__What you have to do__. Return, unchanged and with no pictures, the lines below from the very first through the one that contains "[//]: # (IMPORTANT:Do".
[Opening Excerpted records section]
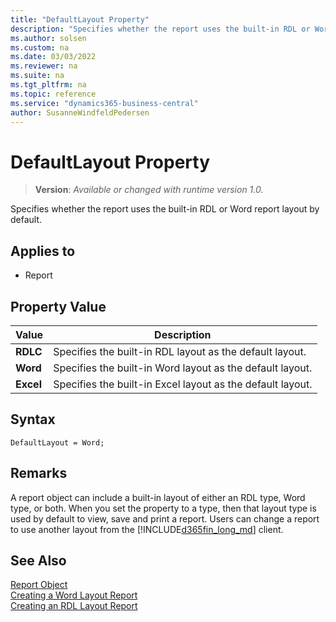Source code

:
 ```yaml
---
title: "DefaultLayout Property"
description: "Specifies whether the report uses the built-in RDL or Word report layout by default."
ms.author: solsen
ms.custom: na
ms.date: 03/03/2022
ms.reviewer: na
ms.suite: na
ms.tgt_pltfrm: na
ms.topic: reference
ms.service: "dynamics365-business-central"
author: SusanneWindfeldPedersen
---
```

[//]: # (START>DO_NOT_EDIT)
[//]: # (IMPORTANT:Do not edit any of the content between here and the END>DO_NOT_EDIT.)
[//]: # (Any modifications should be made in the .xml files in the ModernDev repo.)
# DefaultLayout Property
> **Version**: _Available or changed with runtime version 1.0._

Specifies whether the report uses the built-in RDL or Word report layout by default.

## Applies to
-   Report

## Property Value

|Value|Description|
|-----------|---------------------------------------|
|**RDLC**|Specifies the built-in RDL layout as the default layout.|
|**Word**|Specifies the built-in Word layout as the default layout.|
|**Excel**|Specifies the built-in Excel layout as the default layout.|

[//]: # (IMPORTANT: END>DO_NOT_EDIT)

## Syntax

```AL
DefaultLayout = Word;
``` 
  
## Remarks

A report object can include a built-in layout of either an RDL type, Word type, or both. When you set the property to a type, then that layout type is used by default to view, save and print a report. Users can change a report to use another layout from the [!INCLUDE[d365fin_long_md](../includes/d365fin_long_md.md)] client.  


## See Also

[Report Object](../devenv-report-object.md)  
[Creating a Word Layout Report](../devenv-howto-report-layout.md)  
[Creating an RDL Layout Report](../devenv-howto-rdl-report-layout.md)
[Closing Excerpted records section]
__Task solution__.
Source code

:
 ```yaml
---
title: "DefaultLayout Property"
description: "Specifies whether the report uses the built-in RDL or Word report layout by default."
ms.author: solsen
ms.custom: na
ms.date: 03/03/2022
ms.reviewer: na
ms.suite: na
ms.tgt_pltfrm: na
ms.topic: reference
ms.service: "dynamics365-business-central"
author: SusanneWindfeldPedersen
---
```

[//]: # (START>DO_NOT_EDIT)
[//]: # (IMPORTANT:Do not edit any of the content between here and the END>DO_NOT_EDIT.)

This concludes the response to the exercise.